We have saved the functions we have defined in the previous sections in a module called link_analysis. We import that module below, together with numpy.

import numpy as np
from alis import link_analysis

Description#

The implementation of Topic-Sensitive PageRank is similar to the general PageRank, except that teleports only happen to a predefined teleport set consisting of pages from a specific topic.

Given

  • \(S\) - the indices of the pages belonging to the teleport set

  • \(|S|\) - the size of the teleport set

  • \(\textbf{e}_s\) - vector such that

    \( {\large \textbf{e}_{s_{i}}}=\left\{ \begin{array}{@{}ll@{}} 1, & \text{if } i \text{ is in } S \\ 0, & \text{otherwise} \end{array}\right. \)

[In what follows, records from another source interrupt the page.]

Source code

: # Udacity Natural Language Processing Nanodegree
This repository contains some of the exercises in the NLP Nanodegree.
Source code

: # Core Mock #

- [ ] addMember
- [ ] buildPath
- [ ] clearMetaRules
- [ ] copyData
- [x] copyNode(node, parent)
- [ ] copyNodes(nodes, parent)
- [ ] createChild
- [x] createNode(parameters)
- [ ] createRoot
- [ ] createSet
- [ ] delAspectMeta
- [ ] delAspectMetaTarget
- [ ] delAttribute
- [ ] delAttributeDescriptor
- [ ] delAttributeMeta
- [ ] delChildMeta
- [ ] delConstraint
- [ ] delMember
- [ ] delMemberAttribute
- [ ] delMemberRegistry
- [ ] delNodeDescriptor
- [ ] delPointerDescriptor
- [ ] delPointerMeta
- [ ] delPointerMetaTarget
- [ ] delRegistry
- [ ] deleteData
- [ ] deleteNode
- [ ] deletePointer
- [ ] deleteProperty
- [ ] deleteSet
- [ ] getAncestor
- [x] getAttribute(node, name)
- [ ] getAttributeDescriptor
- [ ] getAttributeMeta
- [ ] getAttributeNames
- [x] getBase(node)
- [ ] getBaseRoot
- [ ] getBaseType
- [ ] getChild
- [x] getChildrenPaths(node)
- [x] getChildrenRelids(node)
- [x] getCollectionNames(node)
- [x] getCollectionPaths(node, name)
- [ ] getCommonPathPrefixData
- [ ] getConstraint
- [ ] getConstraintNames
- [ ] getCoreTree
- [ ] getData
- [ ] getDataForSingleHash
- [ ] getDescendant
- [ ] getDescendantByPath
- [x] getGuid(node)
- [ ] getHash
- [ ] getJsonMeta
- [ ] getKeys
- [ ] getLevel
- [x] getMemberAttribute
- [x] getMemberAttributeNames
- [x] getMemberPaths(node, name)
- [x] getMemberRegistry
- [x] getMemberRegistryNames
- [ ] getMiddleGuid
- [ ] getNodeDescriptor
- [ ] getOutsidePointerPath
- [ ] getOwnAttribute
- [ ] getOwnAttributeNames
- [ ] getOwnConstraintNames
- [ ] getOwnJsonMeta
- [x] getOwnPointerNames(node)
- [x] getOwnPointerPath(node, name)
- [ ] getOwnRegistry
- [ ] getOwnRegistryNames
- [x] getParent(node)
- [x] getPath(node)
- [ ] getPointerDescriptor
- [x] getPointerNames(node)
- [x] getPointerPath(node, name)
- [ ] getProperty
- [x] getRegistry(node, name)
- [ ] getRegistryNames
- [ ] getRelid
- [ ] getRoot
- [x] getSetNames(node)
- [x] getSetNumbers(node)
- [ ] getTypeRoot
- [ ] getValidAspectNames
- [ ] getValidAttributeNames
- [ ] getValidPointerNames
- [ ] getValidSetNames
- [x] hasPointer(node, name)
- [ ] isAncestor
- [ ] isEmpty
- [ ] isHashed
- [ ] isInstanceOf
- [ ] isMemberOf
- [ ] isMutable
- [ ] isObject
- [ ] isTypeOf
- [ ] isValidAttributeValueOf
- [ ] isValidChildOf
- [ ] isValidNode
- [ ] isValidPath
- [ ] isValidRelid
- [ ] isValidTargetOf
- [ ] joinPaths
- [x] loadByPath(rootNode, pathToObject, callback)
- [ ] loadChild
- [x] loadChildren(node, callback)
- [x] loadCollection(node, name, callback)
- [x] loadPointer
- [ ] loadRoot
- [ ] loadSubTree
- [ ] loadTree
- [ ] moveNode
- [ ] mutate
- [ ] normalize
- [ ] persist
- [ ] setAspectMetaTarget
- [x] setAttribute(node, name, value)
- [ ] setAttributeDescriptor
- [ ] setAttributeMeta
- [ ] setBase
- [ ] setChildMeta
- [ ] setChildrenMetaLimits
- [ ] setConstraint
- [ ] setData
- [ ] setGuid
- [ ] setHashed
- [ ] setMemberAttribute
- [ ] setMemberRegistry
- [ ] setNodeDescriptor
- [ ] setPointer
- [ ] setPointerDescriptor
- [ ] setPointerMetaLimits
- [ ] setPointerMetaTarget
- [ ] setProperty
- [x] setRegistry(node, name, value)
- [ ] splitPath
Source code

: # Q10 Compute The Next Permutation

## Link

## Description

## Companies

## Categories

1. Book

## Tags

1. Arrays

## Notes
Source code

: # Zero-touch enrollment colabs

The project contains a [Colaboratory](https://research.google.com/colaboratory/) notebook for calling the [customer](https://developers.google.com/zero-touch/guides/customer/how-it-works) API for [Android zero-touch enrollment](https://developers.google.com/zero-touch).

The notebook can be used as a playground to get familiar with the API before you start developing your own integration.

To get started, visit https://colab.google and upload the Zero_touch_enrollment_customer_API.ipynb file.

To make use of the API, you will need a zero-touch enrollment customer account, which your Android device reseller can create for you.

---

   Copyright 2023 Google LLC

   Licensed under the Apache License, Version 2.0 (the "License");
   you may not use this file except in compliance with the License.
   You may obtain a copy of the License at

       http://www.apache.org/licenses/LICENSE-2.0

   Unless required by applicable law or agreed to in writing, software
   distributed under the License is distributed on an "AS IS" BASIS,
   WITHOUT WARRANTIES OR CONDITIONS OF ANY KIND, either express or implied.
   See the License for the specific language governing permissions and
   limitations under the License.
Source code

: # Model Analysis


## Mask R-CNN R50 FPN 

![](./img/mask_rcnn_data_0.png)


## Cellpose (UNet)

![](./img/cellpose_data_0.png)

Then, the topic-sensitive PageRank for \(S\) is the limit of the following iteration:

\[ \textbf{v'}= \beta M\textbf{v} + (1-\beta)\textbf{e}_s/|S| \]

Implementation#

We implement below the algorithm just described:

def topic_sensitive_page_rank(M, S, beta=0.8, tol=10**-6, max_iter=100):
    """Compute the topic-sensitive PageRank (with taxation) of a given Transition Matrix 

    Parameters
    ----------
    M : numpy array
        Transition Matrix: Array of shape (n, n), where n is the number
        of nodes in the network
    beta :  float
        probability of following an outlink
    S :  list
        indices of pages belonging to the teleport set
        (indices start at 0)
    tol : float
        Tolerance: Iteration stops if the distance between previous and
        updated PageRank vectors goes below this value
    max_iter : integer
        Maximum number of iterations
    Returns
    -------
    v : numpy array
        Vector of size n containing the PageRank values 
    """
    
    n = M.shape[0]
    e = np.zeros(n)
    for i in S:
        e[i] = 1
        
    v = np.ones(n)
    delta = 1/tol # initialize to a large number
    i = 0
    while delta > tol:
        i += 1
        prev_v = v
        v = beta*M.dot(v) + ((1-beta)/len(S))*e
        delta = np.mean(np.abs(v-prev_v))
        if i >= max_iter:
            break        
    return v

To illustrate, recall Graph 1:

import networkx as nx
import matplotlib.pyplot as plt

G1 = nx.DiGraph()
G1.add_nodes_from(["A","B","C","D","E"])
G1.add_edges_from([
    ("A","B"), ("A","C"), ("A","D"), ("A","E"), 
    ("B","A"), ("B","D"), 
    ("C","A"),    
    ("D","B"), ("D","C"),
    ("E","B"),
])

plt.figure()  
plt.title("Graph 1. A Graph as a hypothetical representation of the web")
nx.draw(G1, node_size=500, node_color='orange', with_labels=True,
        font_weight='bold', arrowsize=20)
plt.tight_layout()
plt.show()
../_images/topic-sensitive-pagerank_10_0.png

Assuming that pages B and D are our teleport set, we can implement the Topic-Sensitive PageRank in Graph1 as follows:

S = [1,3]
M = link_analysis.transition_matrix(G1)
topic_sensitive_page_rank(M,S)
array([0.24028021, 0.29252947, 0.15408413, 0.26506858, 0.04805632])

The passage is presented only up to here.